Safely anchored out at the lease, Budden demonstrates the working process of the winch-powered crane that takes up much of the real estate of his skiff. Once connected to a cage, the pull of a lever yanks a several hundred pound oyster cage clean off the river floor and plops them onto the boat deck for some attention. Oysters are cleaned, sorted by size and tumbled – roughed up in an effort to thicken their shells and deepen their cup – before they are put back into a cage and re-deposited onto the river bed. Each oyster receives this treatment about a dozen times throughout its life on the farm and the work goes on regardless of the weather, temperature or their owner’s disposition.

But the work doesn’t stop there. A small, upstart farming operation requires a considerable amount of construction, fabrication and at times, mechanical improvisation. Each of my visits to the home base of Orchard Point operations saw the construction of a tool, boat or facility that in some way supports the aquaculture process, showing that running a caged aquaculture farm is much more than raking bi-valves out of the water and throwing them into a cooler.

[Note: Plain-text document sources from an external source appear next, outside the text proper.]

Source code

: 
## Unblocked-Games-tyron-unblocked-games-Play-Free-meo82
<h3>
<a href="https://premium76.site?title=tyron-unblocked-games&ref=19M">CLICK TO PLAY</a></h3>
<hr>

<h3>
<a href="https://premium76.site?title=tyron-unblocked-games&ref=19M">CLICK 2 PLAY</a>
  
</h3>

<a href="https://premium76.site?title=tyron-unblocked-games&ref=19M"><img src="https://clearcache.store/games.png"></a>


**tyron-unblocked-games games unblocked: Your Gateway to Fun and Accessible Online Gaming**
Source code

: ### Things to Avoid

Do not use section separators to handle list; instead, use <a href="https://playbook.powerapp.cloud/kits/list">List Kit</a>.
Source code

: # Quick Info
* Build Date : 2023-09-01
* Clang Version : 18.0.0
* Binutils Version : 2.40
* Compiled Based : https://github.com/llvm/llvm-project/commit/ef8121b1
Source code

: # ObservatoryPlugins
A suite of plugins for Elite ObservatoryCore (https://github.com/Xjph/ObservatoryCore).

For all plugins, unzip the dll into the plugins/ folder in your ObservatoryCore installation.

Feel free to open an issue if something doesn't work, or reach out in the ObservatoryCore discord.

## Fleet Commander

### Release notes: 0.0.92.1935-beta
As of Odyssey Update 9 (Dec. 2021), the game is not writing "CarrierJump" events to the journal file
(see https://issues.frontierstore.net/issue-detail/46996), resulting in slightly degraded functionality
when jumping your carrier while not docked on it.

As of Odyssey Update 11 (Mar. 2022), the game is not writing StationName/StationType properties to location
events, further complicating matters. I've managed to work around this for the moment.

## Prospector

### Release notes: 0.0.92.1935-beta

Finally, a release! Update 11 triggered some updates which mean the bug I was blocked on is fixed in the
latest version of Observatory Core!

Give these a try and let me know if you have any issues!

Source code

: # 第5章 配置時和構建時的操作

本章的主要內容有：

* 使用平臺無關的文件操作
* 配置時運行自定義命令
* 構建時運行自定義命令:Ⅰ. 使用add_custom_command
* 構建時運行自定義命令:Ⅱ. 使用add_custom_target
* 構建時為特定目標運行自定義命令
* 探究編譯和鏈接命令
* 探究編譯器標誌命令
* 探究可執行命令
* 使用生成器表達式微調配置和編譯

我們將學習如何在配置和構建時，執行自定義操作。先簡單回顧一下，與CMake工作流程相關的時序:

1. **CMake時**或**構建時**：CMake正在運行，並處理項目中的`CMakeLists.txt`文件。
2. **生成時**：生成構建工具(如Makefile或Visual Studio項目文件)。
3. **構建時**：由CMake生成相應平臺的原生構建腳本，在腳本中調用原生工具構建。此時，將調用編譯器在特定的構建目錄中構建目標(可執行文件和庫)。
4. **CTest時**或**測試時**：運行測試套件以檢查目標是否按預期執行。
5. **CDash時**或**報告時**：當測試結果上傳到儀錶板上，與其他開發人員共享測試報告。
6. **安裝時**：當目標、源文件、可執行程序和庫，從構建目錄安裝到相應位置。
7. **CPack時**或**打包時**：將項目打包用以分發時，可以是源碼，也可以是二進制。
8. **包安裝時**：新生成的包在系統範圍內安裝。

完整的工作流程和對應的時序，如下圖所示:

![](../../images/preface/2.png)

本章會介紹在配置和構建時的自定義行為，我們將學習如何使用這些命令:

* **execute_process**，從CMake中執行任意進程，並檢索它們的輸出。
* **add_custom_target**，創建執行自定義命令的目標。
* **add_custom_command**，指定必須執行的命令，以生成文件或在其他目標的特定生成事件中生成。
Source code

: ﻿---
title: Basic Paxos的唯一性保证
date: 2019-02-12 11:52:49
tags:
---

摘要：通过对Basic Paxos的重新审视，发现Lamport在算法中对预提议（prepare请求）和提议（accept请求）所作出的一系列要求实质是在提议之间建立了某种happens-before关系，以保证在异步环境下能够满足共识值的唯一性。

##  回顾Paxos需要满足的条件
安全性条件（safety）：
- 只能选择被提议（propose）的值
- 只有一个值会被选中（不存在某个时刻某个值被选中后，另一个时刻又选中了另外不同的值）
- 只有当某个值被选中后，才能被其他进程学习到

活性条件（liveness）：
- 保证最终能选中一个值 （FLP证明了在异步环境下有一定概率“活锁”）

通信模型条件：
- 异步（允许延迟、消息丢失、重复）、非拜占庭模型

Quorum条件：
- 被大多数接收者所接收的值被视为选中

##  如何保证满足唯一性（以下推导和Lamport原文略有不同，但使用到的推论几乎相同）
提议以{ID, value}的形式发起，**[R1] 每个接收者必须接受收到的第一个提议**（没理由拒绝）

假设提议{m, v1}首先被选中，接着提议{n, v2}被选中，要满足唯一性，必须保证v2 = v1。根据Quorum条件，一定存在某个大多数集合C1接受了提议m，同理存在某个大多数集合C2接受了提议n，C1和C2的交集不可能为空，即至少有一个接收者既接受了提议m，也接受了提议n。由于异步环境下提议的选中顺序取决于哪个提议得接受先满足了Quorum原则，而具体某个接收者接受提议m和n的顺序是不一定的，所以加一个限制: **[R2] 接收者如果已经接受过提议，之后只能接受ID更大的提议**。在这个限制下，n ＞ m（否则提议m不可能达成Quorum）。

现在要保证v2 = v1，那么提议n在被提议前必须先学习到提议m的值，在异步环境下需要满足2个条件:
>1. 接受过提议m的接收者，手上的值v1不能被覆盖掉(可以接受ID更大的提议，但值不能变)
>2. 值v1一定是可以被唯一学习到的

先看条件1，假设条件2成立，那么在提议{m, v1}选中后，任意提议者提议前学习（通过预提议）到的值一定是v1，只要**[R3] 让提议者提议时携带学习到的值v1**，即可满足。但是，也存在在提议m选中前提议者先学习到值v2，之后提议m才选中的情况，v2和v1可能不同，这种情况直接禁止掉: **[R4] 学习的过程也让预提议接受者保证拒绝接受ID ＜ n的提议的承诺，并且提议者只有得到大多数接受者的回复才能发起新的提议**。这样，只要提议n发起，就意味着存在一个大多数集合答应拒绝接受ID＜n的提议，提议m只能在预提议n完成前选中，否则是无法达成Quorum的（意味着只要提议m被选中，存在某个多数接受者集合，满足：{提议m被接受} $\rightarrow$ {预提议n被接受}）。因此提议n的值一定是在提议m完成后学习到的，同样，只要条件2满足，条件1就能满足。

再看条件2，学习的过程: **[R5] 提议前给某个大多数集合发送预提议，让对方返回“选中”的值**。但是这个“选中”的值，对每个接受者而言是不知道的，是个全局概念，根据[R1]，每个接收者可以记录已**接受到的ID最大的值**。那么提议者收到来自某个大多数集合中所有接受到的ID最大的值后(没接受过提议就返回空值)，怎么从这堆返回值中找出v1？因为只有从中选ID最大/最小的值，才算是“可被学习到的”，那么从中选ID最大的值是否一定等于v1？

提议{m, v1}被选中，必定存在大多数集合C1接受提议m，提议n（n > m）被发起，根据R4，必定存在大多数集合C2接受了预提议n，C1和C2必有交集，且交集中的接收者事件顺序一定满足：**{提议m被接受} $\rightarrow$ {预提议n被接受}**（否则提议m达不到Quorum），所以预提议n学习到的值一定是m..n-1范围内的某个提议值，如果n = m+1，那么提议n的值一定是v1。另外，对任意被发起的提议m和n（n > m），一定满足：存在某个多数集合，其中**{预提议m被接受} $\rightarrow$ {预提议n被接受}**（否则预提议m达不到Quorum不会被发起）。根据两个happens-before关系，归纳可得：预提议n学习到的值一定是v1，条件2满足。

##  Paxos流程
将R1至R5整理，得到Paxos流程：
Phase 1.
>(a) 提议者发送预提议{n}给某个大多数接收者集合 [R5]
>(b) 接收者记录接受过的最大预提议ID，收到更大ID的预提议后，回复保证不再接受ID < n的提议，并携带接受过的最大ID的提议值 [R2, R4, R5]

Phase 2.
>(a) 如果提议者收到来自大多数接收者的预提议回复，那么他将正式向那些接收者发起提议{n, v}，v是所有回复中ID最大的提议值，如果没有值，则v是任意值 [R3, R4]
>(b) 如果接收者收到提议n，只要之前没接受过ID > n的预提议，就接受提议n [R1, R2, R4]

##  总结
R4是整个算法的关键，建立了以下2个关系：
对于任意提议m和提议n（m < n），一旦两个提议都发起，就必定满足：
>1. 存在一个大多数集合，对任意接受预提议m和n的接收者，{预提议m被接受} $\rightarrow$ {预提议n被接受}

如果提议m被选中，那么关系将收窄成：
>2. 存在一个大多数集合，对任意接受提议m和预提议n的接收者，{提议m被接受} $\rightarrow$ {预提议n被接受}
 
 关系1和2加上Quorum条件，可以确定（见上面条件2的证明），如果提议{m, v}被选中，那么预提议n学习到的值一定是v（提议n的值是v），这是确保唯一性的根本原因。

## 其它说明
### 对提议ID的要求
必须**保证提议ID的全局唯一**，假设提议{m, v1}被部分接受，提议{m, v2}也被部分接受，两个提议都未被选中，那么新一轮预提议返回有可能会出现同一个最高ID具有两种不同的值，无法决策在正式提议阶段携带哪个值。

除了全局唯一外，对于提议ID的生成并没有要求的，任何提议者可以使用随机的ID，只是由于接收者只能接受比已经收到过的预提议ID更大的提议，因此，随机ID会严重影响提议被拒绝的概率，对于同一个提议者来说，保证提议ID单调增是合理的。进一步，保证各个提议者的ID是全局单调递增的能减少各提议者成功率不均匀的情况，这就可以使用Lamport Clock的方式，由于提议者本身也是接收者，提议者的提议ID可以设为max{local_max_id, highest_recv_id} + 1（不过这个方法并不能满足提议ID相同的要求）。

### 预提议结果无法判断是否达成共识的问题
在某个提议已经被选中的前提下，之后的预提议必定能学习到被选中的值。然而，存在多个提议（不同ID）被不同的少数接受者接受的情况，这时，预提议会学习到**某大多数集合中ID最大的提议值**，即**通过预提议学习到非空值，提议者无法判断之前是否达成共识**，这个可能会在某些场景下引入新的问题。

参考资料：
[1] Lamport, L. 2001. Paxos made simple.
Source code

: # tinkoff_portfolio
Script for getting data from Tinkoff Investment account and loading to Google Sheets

The Orchard Point work barge, a recently launched second vessel that is essential for the farming operation, started as two pontoon hulls and a metal frame. Budden built and fiberglassed its new deck by hand, along with its one of a kind PVC tumbler system for mechanically sorting, cleaning and roughing up his oysters that integrates with the gas powered hydraulics, pulley and washdown systems that make it all work. The new tumbler is staggering to observe in use, and nearly impossible to imagine building from scratch.

But that’s the life of a working farmer. Massive investments of time and energy, constant improvisation, slow progress and a new problem to solve or mountain to climb at every corner. The next big mountain is his first full-scale harvest. Much of his first crop, planted in June of 2015, is just about ready to hit market size. The crucial 2016 payload should help shore up his winter operations, pay off some start-up debt and establish Orchard Point within the distribution channels that will move his product from Chester River to restaurants throughout the region.

The skiff, crane, work barge and tumbler will all play a crucial role in making this harvest a success, but it’s the human element that puts the pieces in place.